### EXERCISE INSTRUCTIONS
Which lines of the data below include the string "privilege"? Return each of them.

### DATA IN THIS EXERCISE
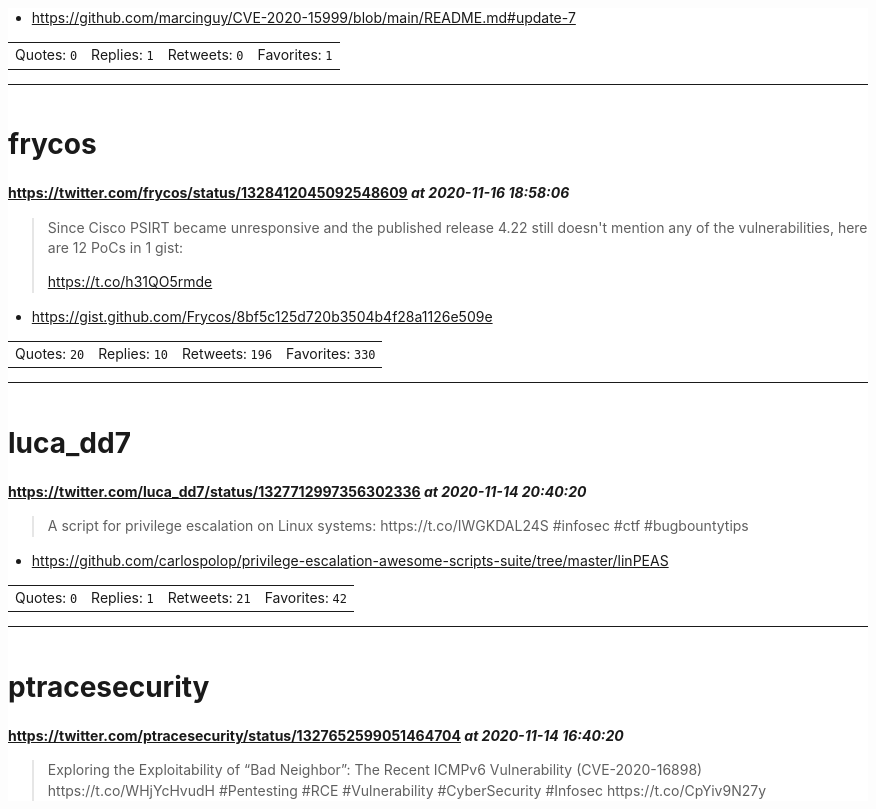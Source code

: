* https://github.com/marcinguy/CVE-2020-15999/blob/main/README.md#update-7

<table><tr>
<td>Quotes: <code>0</code></td>
<td>Replies: <code>1</code></td>
<td>Retweets: <code>0</code></td>
<td>Favorites: <code>1</code></td>
</tr></table>

---

# frycos
**https://twitter.com/frycos/status/1328412045092548609 _at 2020-11-16 18:58:06_**
<blockquote>
Since Cisco PSIRT became unresponsive and the published release 4.22 still doesn't mention any of the vulnerabilities, here are 12 PoCs in 1 gist:

https://t.co/h31QO5rmde
</blockquote>

* https://gist.github.com/Frycos/8bf5c125d720b3504b4f28a1126e509e

<table><tr>
<td>Quotes: <code>20</code></td>
<td>Replies: <code>10</code></td>
<td>Retweets: <code>196</code></td>
<td>Favorites: <code>330</code></td>
</tr></table>

---

# luca_dd7
**https://twitter.com/luca_dd7/status/1327712997356302336 _at 2020-11-14 20:40:20_**
<blockquote>
A script for privilege escalation on Linux systems: https://t.co/IWGKDAL24S
#infosec #ctf #bugbountytips
</blockquote>

* https://github.com/carlospolop/privilege-escalation-awesome-scripts-suite/tree/master/linPEAS

<table><tr>
<td>Quotes: <code>0</code></td>
<td>Replies: <code>1</code></td>
<td>Retweets: <code>21</code></td>
<td>Favorites: <code>42</code></td>
</tr></table>

---

# ptracesecurity
**https://twitter.com/ptracesecurity/status/1327652599051464704 _at 2020-11-14 16:40:20_**
<blockquote>
Exploring the Exploitability of “Bad Neighbor”: The Recent ICMPv6 Vulnerability (CVE-2020-16898)  https://t.co/WHjYcHvudH  #Pentesting #RCE #Vulnerability #CyberSecurity #Infosec https://t.co/CpYiv9N27y
</blockquote>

### WRITTEN REPLY
A script for privilege escalation on Linux systems: https://t.co/IWGKDAL24S
* https://github.com/carlospolop/privilege-escalation-awesome-scripts-suite/tree/master/linPEAS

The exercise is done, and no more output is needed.